[Start of Attachment]
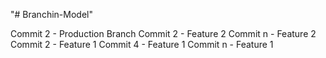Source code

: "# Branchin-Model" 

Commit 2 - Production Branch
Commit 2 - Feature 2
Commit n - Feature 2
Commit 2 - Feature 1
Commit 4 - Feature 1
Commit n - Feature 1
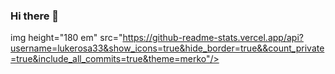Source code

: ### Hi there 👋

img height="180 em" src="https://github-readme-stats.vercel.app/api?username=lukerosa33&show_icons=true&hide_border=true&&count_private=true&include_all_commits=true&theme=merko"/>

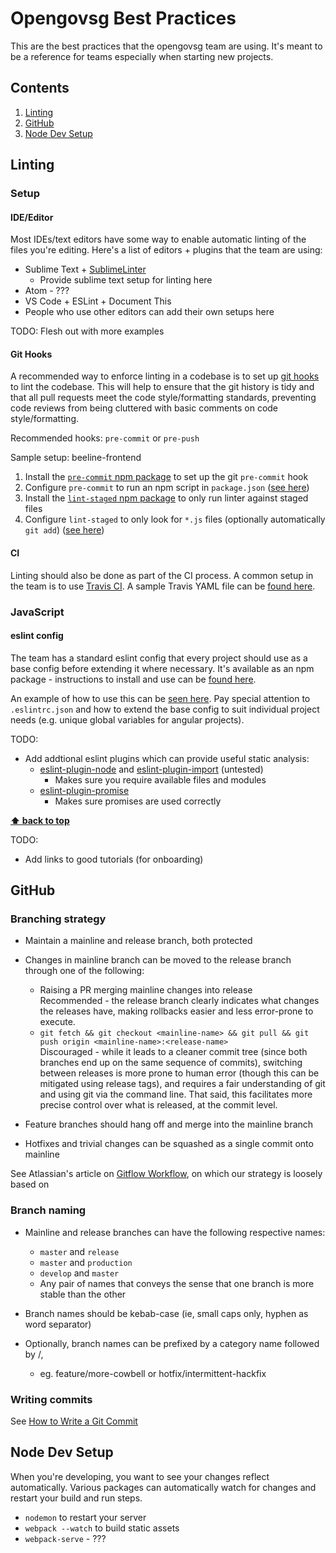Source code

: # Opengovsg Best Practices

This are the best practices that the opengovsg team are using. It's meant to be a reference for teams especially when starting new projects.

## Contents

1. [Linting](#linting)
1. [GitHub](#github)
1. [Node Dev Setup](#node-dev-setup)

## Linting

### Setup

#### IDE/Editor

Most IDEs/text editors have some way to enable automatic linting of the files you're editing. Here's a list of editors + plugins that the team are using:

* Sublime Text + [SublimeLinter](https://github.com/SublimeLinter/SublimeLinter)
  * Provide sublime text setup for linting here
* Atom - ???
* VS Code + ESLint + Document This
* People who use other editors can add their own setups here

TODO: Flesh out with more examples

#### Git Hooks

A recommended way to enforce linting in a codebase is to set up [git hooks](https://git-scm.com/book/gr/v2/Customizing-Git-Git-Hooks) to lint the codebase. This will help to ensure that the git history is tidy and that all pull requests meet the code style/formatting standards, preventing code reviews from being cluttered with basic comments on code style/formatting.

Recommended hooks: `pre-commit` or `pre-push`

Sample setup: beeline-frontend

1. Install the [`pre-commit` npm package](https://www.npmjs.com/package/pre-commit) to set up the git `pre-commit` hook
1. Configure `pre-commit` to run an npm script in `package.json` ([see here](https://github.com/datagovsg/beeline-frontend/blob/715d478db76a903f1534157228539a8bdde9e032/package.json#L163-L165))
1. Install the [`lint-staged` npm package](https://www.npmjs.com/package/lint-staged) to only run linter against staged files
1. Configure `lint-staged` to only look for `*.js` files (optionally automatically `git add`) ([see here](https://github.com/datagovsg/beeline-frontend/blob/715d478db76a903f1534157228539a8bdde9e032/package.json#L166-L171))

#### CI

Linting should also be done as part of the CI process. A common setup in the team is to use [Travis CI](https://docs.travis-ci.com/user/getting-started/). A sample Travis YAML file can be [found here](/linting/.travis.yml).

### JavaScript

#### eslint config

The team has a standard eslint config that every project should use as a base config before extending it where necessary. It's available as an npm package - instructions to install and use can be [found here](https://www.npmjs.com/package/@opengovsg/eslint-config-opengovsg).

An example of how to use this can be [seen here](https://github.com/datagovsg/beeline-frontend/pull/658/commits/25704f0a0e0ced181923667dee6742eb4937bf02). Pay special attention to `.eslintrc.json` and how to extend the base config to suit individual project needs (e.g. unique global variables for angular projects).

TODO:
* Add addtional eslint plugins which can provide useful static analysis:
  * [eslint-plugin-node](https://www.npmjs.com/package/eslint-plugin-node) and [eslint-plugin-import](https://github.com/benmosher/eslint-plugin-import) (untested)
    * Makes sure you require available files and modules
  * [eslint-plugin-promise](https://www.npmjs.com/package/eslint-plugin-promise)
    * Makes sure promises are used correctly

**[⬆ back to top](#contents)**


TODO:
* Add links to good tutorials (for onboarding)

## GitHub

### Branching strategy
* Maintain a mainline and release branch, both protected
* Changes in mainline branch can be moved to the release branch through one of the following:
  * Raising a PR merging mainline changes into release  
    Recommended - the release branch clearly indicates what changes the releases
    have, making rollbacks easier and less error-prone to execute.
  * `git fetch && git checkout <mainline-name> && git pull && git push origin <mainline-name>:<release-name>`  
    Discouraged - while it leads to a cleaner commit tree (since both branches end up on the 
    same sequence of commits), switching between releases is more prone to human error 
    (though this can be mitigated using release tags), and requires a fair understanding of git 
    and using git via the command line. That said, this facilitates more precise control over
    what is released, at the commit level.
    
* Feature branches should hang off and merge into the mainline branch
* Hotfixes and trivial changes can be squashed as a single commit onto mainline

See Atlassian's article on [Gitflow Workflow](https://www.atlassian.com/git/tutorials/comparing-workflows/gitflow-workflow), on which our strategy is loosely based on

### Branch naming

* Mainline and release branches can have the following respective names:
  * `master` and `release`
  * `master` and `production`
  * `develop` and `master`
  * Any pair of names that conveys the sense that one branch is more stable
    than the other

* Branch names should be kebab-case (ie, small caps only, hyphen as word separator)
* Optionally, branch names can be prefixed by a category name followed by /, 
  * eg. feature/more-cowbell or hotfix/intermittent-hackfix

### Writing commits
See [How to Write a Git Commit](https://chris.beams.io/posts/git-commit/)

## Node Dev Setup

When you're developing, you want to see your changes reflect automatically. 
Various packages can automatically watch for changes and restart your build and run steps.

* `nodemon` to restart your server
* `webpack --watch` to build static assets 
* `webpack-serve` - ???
[End of Attachment]
*THE TASK*
The lines above should be transcribed exactly, with every image removed.

*OUTPUT BELOW*
Source code

: "# Branchin-Model" 

Commit 2 - Production Branch
Commit 2 - Feature 2
Commit n - Feature 2
Commit 2 - Feature 1
Commit 4 - Feature 1
Commit n - Feature 1
Source code

: ### Hi there 👋

img height="180 em" src="https://github-readme-stats.vercel.app/api?username=lukerosa33&show_icons=true&hide_border=true&&count_private=true&include_all_commits=true&theme=merko"/>

Source code

: # Opengovsg Best Practices

This are the best practices that the opengovsg team are using. It's meant to be a reference for teams especially when starting new projects.

## Contents

1. [Linting](#linting)
1. [GitHub](#github)
1. [Node Dev Setup](#node-dev-setup)

## Linting

### Setup

#### IDE/Editor

Most IDEs/text editors have some way to enable automatic linting of the files you're editing. Here's a list of editors + plugins that the team are using:

* Sublime Text + [SublimeLinter](https://github.com/SublimeLinter/SublimeLinter)
  * Provide sublime text setup for linting here
* Atom - ???
* VS Code + ESLint + Document This
* People who use other editors can add their own setups here

TODO: Flesh out with more examples

#### Git Hooks

A recommended way to enforce linting in a codebase is to set up [git hooks](https://git-scm.com/book/gr/v2/Customizing-Git-Git-Hooks) to lint the codebase. This will help to ensure that the git history is tidy and that all pull requests meet the code style/formatting standards, preventing code reviews from being cluttered with basic comments on code style/formatting.

Recommended hooks: `pre-commit` or `pre-push`

Sample setup: beeline-frontend

1. Install the [`pre-commit` npm package](https://www.npmjs.com/package/pre-commit) to set up the git `pre-commit` hook
1. Configure `pre-commit` to run an npm script in `package.json` ([see here](https://github.com/datagovsg/beeline-frontend/blob/715d478db76a903f1534157228539a8bdde9e032/package.json#L163-L165))
1. Install the [`lint-staged` npm package](https://www.npmjs.com/package/lint-staged) to only run linter against staged files
1. Configure `lint-staged` to only look for `*.js` files (optionally automatically `git add`) ([see here](https://github.com/datagovsg/beeline-frontend/blob/715d478db76a903f1534157228539a8bdde9e032/package.json#L166-L171))

#### CI

Linting should also be done as part of the CI process. A common setup in the team is to use [Travis CI](https://docs.travis-ci.com/user/getting-started/). A sample Travis YAML file can be [found here](/linting/.travis.yml).

### JavaScript

#### eslint config

The team has a standard eslint config that every project should use as a base config before extending it where necessary. It's available as an npm package - instructions to install and use can be [found here](https://www.npmjs.com/package/@opengovsg/eslint-config-opengovsg).

An example of how to use this can be [seen here](https://github.com/datagovsg/beeline-frontend/pull/658/commits/25704f0a0e0ced181923667dee6742eb4937bf02). Pay special attention to `.eslintrc.json` and how to extend the base config to suit individual project needs (e.g. unique global variables for angular projects).

TODO:
* Add addtional eslint plugins which can provide useful static analysis:
  * [eslint-plugin-node](https://www.npmjs.com/package/eslint-plugin-node) and [eslint-plugin-import](https://github.com/benmosher/eslint-plugin-import) (untested)
    * Makes sure you require available files and modules
  * [eslint-plugin-promise](https://www.npmjs.com/package/eslint-plugin-promise)
    * Makes sure promises are used correctly

**[⬆ back to top](#contents)**


TODO:
* Add links to good tutorials (for onboarding)

## GitHub

### Branching strategy
* Maintain a mainline and release branch, both protected
* Changes in mainline branch can be moved to the release branch through one of the following:
  * Raising a PR merging mainline changes into release  
    Recommended - the release branch clearly indicates what changes the releases
    have, making rollbacks easier and less error-prone to execute.
  * `git fetch && git checkout <mainline-name> && git pull && git push origin <mainline-name>:<release-name>`  
    Discouraged - while it leads to a cleaner commit tree (since both branches end up on the 
    same sequence of commits), switching between releases is more prone to human error 
    (though this can be mitigated using release tags), and requires a fair understanding of git 
    and using git via the command line. That said, this facilitates more precise control over
    what is released, at the commit level.
    
* Feature branches should hang off and merge into the mainline branch
* Hotfixes and trivial changes can be squashed as a single commit onto mainline

See Atlassian's article on [Gitflow Workflow](https://www.atlassian.com/git/tutorials/comparing-workflows/gitflow-workflow), on which our strategy is loosely based on

### Branch naming

* Mainline and release branches can have the following respective names:
  * `master` and `release`
  * `master` and `production`
  * `develop` and `master`
  * Any pair of names that conveys the sense that one branch is more stable
    than the other

* Branch names should be kebab-case (ie, small caps only, hyphen as word separator)
* Optionally, branch names can be prefixed by a category name followed by /, 
  * eg. feature/more-cowbell or hotfix/intermittent-hackfix

### Writing commits
See [How to Write a Git Commit](https://chris.beams.io/posts/git-commit/)

## Node Dev Setup

When you're developing, you want to see your changes reflect automatically. 
Various packages can automatically watch for changes and restart your build and run steps.

* `nodemon` to restart your server
* `webpack --watch` to build static assets 
* `webpack-serve` - ???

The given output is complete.